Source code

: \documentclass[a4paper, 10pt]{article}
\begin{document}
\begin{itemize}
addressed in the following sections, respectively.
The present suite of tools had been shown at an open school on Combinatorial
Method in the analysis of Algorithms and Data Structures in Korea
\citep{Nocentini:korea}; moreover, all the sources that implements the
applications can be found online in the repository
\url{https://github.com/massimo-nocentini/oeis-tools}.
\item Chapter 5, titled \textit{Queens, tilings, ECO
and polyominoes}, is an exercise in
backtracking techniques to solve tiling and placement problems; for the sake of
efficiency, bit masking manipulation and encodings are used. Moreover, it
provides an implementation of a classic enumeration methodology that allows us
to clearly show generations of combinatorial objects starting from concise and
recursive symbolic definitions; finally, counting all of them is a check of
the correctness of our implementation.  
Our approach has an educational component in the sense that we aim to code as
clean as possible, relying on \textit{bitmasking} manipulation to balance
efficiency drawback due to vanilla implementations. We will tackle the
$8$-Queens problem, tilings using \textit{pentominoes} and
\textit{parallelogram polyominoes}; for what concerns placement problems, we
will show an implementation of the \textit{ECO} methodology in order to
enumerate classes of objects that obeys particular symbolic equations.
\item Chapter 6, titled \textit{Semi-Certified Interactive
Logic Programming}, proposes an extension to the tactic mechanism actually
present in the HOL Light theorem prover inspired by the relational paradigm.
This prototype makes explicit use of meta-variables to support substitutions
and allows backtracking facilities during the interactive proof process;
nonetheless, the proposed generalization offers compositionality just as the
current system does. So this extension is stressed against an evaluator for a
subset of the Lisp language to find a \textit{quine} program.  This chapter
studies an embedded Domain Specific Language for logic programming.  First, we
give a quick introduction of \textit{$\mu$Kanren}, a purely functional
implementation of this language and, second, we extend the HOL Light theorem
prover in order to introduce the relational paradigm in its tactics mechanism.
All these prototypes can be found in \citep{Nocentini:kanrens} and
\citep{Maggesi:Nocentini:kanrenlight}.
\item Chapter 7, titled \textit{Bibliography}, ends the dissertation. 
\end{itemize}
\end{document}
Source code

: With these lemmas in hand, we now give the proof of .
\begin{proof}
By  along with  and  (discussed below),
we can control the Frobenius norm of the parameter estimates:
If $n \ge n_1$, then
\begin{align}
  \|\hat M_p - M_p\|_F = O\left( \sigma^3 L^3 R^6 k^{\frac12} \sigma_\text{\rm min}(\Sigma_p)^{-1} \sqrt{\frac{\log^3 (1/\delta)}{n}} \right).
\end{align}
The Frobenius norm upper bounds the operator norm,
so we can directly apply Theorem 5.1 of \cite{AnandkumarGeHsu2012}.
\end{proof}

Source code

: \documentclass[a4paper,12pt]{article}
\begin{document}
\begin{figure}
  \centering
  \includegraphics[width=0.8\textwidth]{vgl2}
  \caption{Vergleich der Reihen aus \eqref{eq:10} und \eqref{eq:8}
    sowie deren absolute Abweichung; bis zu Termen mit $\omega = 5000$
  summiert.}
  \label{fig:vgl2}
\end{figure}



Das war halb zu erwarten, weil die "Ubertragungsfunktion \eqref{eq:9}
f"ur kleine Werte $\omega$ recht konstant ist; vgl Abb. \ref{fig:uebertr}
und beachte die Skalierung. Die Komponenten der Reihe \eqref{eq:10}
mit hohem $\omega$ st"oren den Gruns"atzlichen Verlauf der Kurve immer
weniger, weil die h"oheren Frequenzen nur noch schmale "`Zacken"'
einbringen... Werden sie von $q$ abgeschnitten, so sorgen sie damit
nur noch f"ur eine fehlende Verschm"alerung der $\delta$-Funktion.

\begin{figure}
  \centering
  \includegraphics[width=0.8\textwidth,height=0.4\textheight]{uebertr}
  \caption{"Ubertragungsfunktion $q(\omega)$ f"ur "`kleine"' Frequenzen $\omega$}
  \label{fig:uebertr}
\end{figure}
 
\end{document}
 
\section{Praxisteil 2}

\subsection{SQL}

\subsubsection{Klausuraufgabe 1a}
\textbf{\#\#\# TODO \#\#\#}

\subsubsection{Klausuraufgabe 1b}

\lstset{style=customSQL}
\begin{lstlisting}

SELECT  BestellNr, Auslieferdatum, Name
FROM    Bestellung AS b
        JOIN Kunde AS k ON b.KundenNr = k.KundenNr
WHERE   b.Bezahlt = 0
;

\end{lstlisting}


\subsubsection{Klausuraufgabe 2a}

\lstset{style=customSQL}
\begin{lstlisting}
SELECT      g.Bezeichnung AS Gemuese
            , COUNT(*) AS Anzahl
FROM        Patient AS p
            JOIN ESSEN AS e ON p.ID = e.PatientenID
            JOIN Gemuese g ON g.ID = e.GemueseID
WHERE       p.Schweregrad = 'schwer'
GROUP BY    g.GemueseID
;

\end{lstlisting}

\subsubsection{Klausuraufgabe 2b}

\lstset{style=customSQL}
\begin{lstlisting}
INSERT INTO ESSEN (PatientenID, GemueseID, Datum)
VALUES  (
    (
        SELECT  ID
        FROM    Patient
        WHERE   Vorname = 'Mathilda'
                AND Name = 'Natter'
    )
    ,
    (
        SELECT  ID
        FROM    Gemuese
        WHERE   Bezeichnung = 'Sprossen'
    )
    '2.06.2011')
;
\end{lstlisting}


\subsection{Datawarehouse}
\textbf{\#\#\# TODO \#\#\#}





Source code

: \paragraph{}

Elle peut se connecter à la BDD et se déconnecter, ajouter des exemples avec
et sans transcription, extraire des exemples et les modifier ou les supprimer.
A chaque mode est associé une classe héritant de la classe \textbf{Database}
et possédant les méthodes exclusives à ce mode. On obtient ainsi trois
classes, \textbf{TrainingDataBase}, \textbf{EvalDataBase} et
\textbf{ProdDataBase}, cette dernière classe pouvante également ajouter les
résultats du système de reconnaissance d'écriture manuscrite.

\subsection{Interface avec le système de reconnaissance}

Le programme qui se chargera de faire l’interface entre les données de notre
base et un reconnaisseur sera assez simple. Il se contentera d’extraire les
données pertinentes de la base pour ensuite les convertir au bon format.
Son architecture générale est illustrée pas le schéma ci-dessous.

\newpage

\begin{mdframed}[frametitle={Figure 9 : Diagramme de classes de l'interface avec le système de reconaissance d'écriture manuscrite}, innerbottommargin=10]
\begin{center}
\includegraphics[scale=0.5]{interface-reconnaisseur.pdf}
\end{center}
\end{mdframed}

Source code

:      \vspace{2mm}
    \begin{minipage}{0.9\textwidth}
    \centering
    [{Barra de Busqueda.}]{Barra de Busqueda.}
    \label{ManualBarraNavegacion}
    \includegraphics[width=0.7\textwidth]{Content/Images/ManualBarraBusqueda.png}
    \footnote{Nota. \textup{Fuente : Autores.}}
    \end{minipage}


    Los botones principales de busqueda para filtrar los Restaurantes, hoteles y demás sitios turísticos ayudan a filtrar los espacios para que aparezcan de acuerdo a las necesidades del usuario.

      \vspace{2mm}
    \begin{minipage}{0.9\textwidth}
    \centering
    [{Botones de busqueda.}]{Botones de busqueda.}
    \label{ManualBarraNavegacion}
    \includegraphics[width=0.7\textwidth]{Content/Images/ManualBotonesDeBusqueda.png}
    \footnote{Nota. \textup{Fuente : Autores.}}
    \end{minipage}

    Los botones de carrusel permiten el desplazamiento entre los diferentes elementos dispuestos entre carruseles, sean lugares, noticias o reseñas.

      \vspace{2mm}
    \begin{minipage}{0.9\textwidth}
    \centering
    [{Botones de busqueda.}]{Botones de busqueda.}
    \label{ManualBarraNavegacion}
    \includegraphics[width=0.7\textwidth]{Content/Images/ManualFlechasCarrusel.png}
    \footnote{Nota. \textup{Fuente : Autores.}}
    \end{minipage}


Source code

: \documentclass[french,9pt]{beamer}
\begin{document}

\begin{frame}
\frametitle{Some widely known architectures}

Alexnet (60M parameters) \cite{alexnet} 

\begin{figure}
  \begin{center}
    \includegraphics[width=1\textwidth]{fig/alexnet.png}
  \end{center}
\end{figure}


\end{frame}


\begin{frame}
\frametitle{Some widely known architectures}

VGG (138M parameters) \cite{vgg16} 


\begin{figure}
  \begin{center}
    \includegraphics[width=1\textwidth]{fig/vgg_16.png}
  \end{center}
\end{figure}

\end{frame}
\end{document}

──────

» Task instructions:
Pull every line containing the string "système" out of the data above and copy it.

» Solution to this task:
résultats du système de reconnaissance d'écriture manuscrite.
\subsection{Interface avec le système de reconnaissance}
\begin{mdframed}[frametitle={Figure 9 : Diagramme de classes de l'interface avec le système de reconaissance d'écriture manuscrite}, innerbottommargin=10]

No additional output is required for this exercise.